Among the entries below, which lines include the string "emptyset"? Show each one.

*** Opening of Dataset excerpts ***

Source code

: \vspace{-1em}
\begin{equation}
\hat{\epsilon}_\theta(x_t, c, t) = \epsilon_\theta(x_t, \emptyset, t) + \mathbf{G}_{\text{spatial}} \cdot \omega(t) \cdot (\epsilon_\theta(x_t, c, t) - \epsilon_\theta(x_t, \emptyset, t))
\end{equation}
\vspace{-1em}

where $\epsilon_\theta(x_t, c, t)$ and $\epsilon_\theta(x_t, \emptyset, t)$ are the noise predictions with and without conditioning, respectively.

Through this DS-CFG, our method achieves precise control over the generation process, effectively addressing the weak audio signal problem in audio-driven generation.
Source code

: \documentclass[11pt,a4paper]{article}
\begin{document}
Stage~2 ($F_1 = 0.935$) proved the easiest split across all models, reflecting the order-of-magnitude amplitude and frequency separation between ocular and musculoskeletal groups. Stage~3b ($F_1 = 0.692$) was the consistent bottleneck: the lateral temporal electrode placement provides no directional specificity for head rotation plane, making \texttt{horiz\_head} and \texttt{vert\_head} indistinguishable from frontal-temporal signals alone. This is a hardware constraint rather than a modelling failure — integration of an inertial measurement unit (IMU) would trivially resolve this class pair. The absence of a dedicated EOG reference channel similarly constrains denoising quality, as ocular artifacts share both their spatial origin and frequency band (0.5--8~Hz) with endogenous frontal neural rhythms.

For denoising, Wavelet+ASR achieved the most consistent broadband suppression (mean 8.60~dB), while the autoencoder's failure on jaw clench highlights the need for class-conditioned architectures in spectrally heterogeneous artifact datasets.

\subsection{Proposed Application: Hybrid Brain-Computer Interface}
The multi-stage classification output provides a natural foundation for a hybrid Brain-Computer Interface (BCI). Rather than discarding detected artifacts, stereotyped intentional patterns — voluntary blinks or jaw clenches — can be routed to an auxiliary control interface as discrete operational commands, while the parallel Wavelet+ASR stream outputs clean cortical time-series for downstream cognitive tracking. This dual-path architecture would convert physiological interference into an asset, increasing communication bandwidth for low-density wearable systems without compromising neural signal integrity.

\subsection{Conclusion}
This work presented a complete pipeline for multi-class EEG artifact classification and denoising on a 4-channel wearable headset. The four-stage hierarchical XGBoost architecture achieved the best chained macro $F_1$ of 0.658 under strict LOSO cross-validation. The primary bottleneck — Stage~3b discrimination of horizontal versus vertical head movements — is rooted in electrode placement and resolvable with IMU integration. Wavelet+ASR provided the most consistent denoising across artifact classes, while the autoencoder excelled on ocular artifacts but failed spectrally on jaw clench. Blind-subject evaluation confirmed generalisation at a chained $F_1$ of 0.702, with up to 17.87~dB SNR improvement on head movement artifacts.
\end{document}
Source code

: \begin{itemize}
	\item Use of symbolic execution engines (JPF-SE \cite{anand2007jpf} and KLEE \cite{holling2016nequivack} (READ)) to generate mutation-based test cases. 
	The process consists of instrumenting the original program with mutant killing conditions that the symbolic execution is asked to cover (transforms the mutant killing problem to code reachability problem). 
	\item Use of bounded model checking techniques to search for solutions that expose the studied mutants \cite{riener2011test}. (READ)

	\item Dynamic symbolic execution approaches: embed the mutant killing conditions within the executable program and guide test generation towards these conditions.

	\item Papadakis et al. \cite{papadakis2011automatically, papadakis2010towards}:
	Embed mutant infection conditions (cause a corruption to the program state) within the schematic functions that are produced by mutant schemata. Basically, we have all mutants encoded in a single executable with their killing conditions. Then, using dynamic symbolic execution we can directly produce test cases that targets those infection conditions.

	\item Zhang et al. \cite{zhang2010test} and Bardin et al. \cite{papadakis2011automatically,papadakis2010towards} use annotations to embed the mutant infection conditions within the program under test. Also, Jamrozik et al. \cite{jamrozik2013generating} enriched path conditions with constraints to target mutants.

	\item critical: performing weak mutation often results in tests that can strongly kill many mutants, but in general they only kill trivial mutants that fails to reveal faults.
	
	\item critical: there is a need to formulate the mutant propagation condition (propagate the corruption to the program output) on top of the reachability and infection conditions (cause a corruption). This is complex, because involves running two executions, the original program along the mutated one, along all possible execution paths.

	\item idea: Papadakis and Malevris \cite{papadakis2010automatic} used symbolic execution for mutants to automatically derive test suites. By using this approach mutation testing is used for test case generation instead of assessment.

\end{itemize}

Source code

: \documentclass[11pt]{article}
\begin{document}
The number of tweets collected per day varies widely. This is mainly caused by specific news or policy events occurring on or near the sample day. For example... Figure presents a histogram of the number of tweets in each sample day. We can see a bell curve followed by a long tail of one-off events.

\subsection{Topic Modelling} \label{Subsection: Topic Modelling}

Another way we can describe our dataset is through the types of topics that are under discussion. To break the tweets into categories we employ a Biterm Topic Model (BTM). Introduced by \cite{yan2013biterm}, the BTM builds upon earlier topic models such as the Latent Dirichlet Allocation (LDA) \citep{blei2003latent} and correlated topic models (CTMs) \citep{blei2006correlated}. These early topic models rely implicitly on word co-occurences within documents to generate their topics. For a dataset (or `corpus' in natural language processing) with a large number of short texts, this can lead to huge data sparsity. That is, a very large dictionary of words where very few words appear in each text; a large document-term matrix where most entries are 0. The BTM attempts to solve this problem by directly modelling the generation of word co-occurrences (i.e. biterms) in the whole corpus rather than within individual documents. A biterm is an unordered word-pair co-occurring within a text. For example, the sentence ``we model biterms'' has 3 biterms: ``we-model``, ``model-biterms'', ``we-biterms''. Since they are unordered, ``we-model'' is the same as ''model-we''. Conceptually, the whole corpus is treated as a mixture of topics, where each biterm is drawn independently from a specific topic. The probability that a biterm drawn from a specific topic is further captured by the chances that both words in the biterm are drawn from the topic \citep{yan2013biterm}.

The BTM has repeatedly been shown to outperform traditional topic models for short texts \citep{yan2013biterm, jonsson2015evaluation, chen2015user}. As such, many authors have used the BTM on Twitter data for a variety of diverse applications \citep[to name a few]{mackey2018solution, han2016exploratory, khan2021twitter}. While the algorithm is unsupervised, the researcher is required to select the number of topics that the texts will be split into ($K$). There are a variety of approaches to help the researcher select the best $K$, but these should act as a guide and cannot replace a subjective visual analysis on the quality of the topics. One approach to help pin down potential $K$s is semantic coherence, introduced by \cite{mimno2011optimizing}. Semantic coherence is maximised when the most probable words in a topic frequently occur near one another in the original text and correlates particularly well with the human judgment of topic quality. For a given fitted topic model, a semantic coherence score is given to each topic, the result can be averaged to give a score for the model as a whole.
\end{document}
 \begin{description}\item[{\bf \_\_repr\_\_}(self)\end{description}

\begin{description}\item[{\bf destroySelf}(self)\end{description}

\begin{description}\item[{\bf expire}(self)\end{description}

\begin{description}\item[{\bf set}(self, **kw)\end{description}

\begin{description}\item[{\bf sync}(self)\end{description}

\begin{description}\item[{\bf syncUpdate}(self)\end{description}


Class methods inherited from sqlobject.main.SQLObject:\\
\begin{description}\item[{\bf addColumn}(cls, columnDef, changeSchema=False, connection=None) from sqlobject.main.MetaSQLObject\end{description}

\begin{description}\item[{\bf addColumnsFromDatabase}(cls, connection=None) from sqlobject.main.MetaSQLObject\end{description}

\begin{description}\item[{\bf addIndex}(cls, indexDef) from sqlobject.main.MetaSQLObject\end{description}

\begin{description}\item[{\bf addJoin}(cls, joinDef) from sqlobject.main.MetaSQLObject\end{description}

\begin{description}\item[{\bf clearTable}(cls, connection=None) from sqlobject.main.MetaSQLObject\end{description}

*** Close of Dataset excerpts ***

**Solution:**
\hat{\epsilon}_\theta(x_t, c, t) = \epsilon_\theta(x_t, \emptyset, t) + \mathbf{G}_{\text{spatial}} \cdot \omega(t) \cdot (\epsilon_\theta(x_t, c, t) - \epsilon_\theta(x_t, \emptyset, t))
where $\epsilon_\theta(x_t, c, t)$ and $\epsilon_\theta(x_t, \emptyset, t)$ are the noise predictions with and without conditioning, respectively.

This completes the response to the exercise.